In early afternoon trade the Vancouver-based junior gave up some of the gains to change hands at $1.11, up 4.7% on the Toronto Exchange.
Around 1.35 million shares in the $312 million company, up 10% this year, traded on Thursday.
In a statement Trevali said both surface and underground development programs at Caribou continue to advance and the project status remains on schedule for start-up commissioning in the first half of 2015.
Key schedule targets include underground mine production start-up in the first quarter of next year followed by mill commissioning start-up early Q2 and ramp-up to full scale production of 3,000 tonnes per day by end-2015.

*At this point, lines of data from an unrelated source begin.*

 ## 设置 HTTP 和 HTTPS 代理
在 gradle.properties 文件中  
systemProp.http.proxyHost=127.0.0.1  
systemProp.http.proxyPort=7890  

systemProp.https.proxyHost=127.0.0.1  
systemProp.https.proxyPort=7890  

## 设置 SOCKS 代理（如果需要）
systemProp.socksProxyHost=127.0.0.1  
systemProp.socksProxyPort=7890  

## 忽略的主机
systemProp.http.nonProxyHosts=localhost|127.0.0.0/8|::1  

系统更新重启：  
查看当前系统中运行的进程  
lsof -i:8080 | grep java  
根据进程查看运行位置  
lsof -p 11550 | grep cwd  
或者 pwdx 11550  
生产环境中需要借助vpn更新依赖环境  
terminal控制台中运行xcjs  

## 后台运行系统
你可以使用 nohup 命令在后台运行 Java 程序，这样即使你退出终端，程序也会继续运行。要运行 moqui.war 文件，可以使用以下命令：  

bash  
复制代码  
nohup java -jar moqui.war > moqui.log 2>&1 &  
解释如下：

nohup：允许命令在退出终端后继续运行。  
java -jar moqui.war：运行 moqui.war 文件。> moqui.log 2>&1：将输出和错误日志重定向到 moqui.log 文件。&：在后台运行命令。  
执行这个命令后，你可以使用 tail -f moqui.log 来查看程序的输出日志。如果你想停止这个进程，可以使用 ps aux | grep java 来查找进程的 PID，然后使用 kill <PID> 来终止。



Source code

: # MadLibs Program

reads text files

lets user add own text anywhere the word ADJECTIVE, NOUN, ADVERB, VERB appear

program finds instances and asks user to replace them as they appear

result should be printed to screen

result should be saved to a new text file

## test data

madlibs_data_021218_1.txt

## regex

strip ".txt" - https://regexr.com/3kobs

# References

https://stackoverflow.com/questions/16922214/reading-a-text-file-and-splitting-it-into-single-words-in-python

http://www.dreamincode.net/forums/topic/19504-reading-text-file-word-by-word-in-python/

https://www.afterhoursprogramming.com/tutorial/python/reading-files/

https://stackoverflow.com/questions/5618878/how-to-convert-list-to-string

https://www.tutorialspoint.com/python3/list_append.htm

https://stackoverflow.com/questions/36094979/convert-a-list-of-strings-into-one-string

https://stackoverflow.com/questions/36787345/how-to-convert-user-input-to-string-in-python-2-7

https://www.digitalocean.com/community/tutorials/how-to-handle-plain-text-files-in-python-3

The Caribou mine and mill complex located in the Bathurst mining camp is being restarted for a capital outlay of $36m. The project PEA outlined a 6.2 million tonne resource grading 6.11% zinc, 2.49% lead, 0.34% copper, 67.9 g/t silver, and 0.86 g/t gold.
Life of mine (6.3 years) average annual production is estimated at 93 million pounds of zinc, 33 million pounds of lead, 3 million pounds of copper, 730,000 ounces of silver and a some 1,500 ounces of gold.
Cash costs for Caribou came in at $0.46 per pound zinc equivalent with total site operating cost of $74.77 per tonne milled.
Trevali, which took ownership of the complex in 2012 after acquiring Maple Minerals in an all-stock deal valued at $22 million, said approximately 300 permanent fulltime positions will be created resulting and $57 million in direct royalties and tax payments.
Trevali can also haul ore from its 100%-owned Halfmile deposit located 20 kilometers south, while it builds up underground mine infrastructure at Caribou. Trial mining at Halfmile was conducted in 2012 and the ore was shipped to Glencore Xstrata’s Brunswick #12 mine for processing.